1

My call stack shows the following:

 --- called from signal handler with signal 10 (SIGBUS) ---
 001301b8 allocate__t24__default_alloc_template2b0i0Ui (20, 20, 309940, 36, fc55
1a00, 0) + a4
 0011dcb8 __nw__Q2t12basic_string3ZcZt18string_char_traits1ZcZt24__default_alloc
_template2b0i0_3RepUiUi (10, 10, 7773e8, 0, 0, 0) + 14
 0011dcf8 create__Q2t12basic_string3ZcZt18string_char_traits1ZcZt24__default_all
oc_template2b0i0_3RepUi (a, a, 7773e8, a, 0, 0) + 24
 0011e0bc replace__t12basic_string3ZcZt18string_char_traits1ZcZt24__default_allo
c_template2b0i0UiUiPCcUi (fbcff5c0, 0, ffffffff, fcbf55e2, a, 80808080) + 114
 00133ef0 assign__t12basic_string3ZcZt18string_char_traits1ZcZt24__default_alloc
_template2b0i0PCcUi (fbcff5c0, fcbf55e2, a, ffffffff, ffffffff, 20) + 24
 00132c78 assign__t12basic_string3ZcZt18string_char_traits1ZcZt24__default_alloc
_template2b0i0PCc (fbcff5c0, fcbf55e2, 15b0, 15d0, 16f0, 0) + 24
 0012f970 __t12basic_string3ZcZt18string_char_traits1ZcZt24__default_alloc_templ
ate2b0i0PCc (fbcff5c0, fcbf55e2, fcbf55d8, fbcff70e, 10, e00) + 28
 001f7e0c getFiles__7ListDirb (fbcff8e4, 0, 241000, 0, 4e61a0, ff11f478) + 144
. . .

Does that mean allocation failing means too much memory has been occupied?

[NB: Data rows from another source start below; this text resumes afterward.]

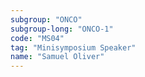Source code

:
 ```yaml
---
subgroup: "ONCO"
subgroup-long: "ONCO-1"
code: "MS04"
tag: "Minisymposium Speaker"
name: "Samuel Oliver"
---
```

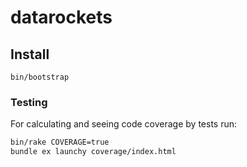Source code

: # datarockets

## Install

```
bin/bootstrap
```

### Testing

For calculating and seeing code coverage by tests run:

```bash
bin/rake COVERAGE=true
bundle ex launchy coverage/index.html
```
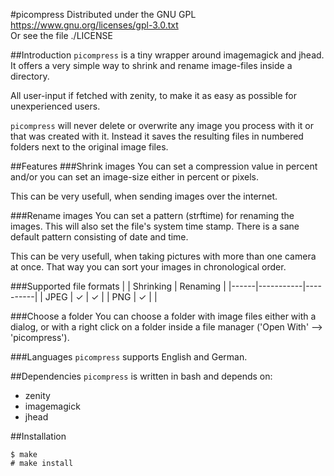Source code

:#picompress
Distributed under the GNU GPL  
https://www.gnu.org/licenses/gpl-3.0.txt  
Or see the file ./LICENSE

##Introduction
`picompress` is a tiny wrapper around imagemagick and jhead. It offers a very 
simple way to shrink and rename image-files inside a directory.

All user-input if fetched with zenity, to make it as easy as possible for
unexperienced users.

`picompress` will never delete or overwrite any image you process with it or 
that was created with it. Instead it saves the resulting files in numbered 
folders next to the original image files.

##Features
###Shrink images
You can set a compression value in percent and/or you can set an image-size
either in percent or pixels.

This can be very usefull, when sending images over the internet.

###Rename images
You can set a pattern (strftime) for renaming the images. This will also set
the file's system time stamp. There is a sane default pattern consisting of 
date and time.

This can be very usefull, when taking pictures with more than one camera at 
once. That way you can sort your images in chronological order.

###Supported file formats
|      | Shrinking | Renaming |
|------|-----------|----------|
| JPEG |     ✓     |     ✓    |
| PNG  |     ✓     |          |

###Choose a folder
You can choose a folder with image files either with a dialog, or with a right 
click on a folder inside a file manager ('Open With' --> 'picompress').

###Languages
`picompress` supports English and German.

##Dependencies
`picompress` is written in bash and depends on:
 - zenity
 - imagemagick
 - jhead

##Installation
```
$ make
# make install
```
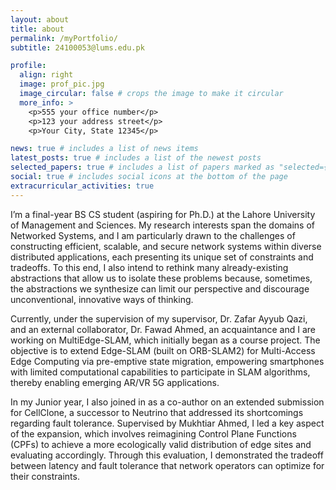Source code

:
```yaml
---
layout: about
title: about
permalink: /myPortfolio/
subtitle: 24100053@lums.edu.pk

profile:
  align: right
  image: prof_pic.jpg
  image_circular: false # crops the image to make it circular
  more_info: >
    <p>555 your office number</p>
    <p>123 your address street</p>
    <p>Your City, State 12345</p>

news: true # includes a list of news items
latest_posts: true # includes a list of the newest posts
selected_papers: true # includes a list of papers marked as "selected={true}"
social: true # includes social icons at the bottom of the page
extracurricular_activities: true
---
```


I’m a final-year BS CS student (aspiring for Ph.D.) at the Lahore University of Management and Sciences. My research interests span the domains of Networked Systems, and I am particularly drawn to the challenges of constructing efficient, scalable, and secure network systems within diverse distributed applications, each presenting its unique set of constraints and tradeoffs. To this end, I also intend to rethink many already-existing abstractions that allow us to isolate these problems because, sometimes, the abstractions we synthesize can limit our perspective and discourage unconventional, innovative ways of thinking.

Currently, under the supervision of my supervisor, Dr. Zafar Ayyub Qazi, and an external collaborator, Dr. Fawad Ahmed, an acquaintance and I are working on MultiEdge-SLAM, which initially began as a course project. The objective is to extend Edge-SLAM (built on ORB-SLAM2) for Multi-Access Edge Computing via pre-emptive state migration, empowering smartphones with limited computational capabilities to participate in SLAM algorithms, thereby enabling emerging AR/VR 5G applications.

In my Junior year, I also joined in as a co-author on an extended submission for CellClone, a successor to Neutrino that addressed its shortcomings regarding fault tolerance. Supervised by Mukhtiar Ahmed, I led a key aspect of the expansion, which involves reimagining Control Plane Functions (CPFs) to achieve a more ecologically valid distribution of edge sites and evaluating accordingly. Through this evaluation, I demonstrated the tradeoff between latency and fault tolerance that network operators can optimize for their constraints.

How can I check/monitor memory usage grow and shrink to find out where lies the problem in such cases? May I override allocate__t24__default_alloc_template2b0i0Ui i.e. __default_alloc_template<false, 0>::allocate(unsigned int) so that it calls custom allocate call?

Dr. Debasish Jana
  • 6,980
  • 4
  • 30
  • 69
  • As with just about any crash, you should use a *debugger* to catch it, and go up the call-stack until you get to your code, where you examine all involved variables to see if they are correct. Knowing where the crash happens in *your* code is always useful. I also recommend you read [How to debug small programs](https://ericlippert.com/2014/03/05/how-to-debug-small-programs/) by Eric Lippert. – Some programmer dude Aug 25 '17 at 11:54
  • This problem comes after heavy volume of data handling, could this be because of unallocated memories? – Dr. Debasish Jana Aug 25 '17 at 12:05
  • You might want to [read more about bus errors](https://en.wikipedia.org/wiki/Bus_error). – Some programmer dude Aug 25 '17 at 12:06
  • 3
    It means you have a bug in your code. – Sam Varshavchik Aug 25 '17 at 12:25
  • 1
    And assuming you're running Solaris on SPARC, `SIGBUS` is almost certainly caused by a misaligned memory access. That can be caused by heap corruption, which is usually "found" by `libc` code under `malloc()`/`free()`/ *et al*, stack overflow causing the return address to be corrupted to an invalid address in such a way as to cause a `SIGBUS` instead of a `SIGSEGV` (rare, but it happens), or simply violating strict aliasing in your own code. – Andrew Henle Aug 25 '17 at 13:57

1 Answers1

3

call stack shows SIGBUS, what does that mean

It would probably be helpful to show the top of the call stack so we can inspect alignment of pointers. It would also be helpful to know the platform and the instruction that caused the SIGBUS.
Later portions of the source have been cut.